Data extracted from a collection:
────

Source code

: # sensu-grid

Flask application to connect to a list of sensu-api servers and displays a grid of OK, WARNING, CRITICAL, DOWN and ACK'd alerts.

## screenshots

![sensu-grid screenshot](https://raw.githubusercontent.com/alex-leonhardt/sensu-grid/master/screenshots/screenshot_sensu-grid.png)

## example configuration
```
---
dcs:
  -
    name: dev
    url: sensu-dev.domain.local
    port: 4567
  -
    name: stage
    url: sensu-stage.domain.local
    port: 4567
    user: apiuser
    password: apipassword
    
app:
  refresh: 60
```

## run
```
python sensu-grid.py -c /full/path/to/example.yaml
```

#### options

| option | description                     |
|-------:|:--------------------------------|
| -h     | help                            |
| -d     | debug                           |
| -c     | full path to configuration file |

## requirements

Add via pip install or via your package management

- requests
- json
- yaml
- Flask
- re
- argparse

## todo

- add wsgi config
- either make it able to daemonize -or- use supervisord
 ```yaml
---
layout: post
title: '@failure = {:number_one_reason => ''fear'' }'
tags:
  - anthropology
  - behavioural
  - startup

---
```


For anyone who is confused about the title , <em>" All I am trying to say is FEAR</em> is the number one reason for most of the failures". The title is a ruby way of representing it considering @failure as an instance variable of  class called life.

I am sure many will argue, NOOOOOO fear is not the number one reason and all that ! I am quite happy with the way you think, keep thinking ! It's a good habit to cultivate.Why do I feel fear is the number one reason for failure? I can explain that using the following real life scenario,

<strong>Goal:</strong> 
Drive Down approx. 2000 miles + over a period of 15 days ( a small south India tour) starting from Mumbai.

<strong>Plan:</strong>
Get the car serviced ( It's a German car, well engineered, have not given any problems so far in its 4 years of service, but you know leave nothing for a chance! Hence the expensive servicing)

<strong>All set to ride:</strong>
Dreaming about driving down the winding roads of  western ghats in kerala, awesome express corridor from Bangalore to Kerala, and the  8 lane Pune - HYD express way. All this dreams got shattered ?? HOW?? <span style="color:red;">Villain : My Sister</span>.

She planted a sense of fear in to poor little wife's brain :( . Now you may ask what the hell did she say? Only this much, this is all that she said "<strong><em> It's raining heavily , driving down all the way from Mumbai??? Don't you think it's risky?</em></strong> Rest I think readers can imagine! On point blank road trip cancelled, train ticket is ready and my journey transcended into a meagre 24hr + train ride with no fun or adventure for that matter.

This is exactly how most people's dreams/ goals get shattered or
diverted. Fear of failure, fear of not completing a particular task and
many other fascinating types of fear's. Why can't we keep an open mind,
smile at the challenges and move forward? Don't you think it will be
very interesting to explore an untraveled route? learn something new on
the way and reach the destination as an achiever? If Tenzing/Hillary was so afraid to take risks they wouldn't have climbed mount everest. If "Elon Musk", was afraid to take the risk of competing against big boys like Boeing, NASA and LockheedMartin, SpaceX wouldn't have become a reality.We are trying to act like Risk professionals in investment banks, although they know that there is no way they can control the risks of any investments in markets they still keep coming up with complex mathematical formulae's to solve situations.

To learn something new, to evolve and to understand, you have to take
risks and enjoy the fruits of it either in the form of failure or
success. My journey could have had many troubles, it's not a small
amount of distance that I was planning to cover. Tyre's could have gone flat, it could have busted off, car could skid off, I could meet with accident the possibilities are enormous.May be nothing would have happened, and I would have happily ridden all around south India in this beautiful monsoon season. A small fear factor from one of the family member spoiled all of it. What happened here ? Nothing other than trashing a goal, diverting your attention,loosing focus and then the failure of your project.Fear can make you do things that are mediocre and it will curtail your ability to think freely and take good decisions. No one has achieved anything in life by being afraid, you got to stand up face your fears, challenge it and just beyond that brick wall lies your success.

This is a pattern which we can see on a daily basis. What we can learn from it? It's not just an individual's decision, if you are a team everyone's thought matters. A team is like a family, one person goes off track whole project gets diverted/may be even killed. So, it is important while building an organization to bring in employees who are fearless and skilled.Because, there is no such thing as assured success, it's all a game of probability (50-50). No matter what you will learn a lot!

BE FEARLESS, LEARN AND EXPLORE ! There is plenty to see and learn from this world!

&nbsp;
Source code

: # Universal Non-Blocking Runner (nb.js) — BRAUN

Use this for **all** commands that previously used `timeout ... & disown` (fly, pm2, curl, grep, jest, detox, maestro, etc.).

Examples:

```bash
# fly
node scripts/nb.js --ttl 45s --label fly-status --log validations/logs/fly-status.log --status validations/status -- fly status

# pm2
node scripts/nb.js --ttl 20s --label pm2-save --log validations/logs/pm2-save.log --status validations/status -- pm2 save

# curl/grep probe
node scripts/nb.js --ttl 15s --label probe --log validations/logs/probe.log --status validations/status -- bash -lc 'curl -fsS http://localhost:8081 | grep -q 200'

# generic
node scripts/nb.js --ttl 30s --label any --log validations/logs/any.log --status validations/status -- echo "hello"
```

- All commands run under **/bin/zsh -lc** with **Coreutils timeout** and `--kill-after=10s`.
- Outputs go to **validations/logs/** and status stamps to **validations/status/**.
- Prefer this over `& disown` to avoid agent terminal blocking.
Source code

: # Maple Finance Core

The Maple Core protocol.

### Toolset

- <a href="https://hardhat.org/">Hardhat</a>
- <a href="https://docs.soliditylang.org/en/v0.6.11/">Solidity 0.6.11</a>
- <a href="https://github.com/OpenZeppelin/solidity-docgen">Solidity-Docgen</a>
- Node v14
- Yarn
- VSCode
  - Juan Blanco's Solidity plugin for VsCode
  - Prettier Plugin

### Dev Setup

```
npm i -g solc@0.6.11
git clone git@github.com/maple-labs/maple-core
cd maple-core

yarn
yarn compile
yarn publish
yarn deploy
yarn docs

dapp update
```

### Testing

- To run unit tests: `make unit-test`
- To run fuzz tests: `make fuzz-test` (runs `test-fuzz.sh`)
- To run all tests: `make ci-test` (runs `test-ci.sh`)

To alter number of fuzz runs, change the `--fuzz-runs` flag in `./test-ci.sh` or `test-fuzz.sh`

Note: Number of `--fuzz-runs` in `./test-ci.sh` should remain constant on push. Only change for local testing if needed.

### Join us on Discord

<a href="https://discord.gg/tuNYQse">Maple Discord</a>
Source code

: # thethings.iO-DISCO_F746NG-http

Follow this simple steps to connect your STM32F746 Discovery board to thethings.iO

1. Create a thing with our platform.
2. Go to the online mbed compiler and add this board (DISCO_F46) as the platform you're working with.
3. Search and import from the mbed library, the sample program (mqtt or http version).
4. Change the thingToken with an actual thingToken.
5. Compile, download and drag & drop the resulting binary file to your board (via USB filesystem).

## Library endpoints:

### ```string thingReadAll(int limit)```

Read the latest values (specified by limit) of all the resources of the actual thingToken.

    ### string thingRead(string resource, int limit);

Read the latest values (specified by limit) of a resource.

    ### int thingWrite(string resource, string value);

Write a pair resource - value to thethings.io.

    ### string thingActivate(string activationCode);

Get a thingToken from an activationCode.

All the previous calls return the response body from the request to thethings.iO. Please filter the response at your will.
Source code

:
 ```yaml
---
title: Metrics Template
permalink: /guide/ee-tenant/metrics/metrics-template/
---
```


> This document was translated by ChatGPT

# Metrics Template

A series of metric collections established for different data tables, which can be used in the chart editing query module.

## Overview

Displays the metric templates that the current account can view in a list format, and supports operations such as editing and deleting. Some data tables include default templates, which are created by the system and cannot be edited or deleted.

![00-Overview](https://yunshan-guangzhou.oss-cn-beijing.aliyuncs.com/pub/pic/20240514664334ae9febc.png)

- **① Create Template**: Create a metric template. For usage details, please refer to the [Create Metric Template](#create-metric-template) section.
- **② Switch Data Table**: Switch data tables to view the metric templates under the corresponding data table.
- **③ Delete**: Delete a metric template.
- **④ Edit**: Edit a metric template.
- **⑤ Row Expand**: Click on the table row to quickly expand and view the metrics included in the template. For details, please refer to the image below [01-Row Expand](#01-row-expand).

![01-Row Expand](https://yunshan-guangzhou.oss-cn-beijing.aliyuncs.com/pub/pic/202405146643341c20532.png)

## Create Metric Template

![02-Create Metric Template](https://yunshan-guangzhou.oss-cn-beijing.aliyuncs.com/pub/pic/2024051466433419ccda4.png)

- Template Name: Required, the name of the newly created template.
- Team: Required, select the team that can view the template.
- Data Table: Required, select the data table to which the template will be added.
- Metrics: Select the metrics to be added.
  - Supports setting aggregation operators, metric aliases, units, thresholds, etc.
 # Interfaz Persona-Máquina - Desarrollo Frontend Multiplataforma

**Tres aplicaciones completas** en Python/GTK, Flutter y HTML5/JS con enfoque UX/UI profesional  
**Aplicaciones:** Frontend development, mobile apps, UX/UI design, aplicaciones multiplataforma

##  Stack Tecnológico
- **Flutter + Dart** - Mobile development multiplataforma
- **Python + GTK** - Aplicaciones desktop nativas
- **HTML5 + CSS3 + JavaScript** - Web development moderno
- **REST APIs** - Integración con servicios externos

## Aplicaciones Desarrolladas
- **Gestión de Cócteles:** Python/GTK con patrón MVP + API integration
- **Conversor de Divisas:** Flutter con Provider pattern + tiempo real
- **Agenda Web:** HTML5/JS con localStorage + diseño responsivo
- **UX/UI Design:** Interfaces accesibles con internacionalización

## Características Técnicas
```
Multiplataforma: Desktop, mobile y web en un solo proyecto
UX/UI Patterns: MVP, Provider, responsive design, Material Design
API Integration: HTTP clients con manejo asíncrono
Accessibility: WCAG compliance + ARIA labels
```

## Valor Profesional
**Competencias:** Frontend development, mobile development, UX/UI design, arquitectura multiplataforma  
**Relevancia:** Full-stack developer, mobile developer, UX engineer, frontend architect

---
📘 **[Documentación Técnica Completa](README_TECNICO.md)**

────

- **YOUR INSTRUCTIONS**
For the word "Solidity", show every line of the entries that holds it.

- **RESPONSE**
- <a href="https://docs.soliditylang.org/en/v0.6.11/">Solidity 0.6.11</a>
- <a href="https://github.com/OpenZeppelin/solidity-docgen">Solidity-Docgen</a>
  - Juan Blanco's Solidity plugin for VsCode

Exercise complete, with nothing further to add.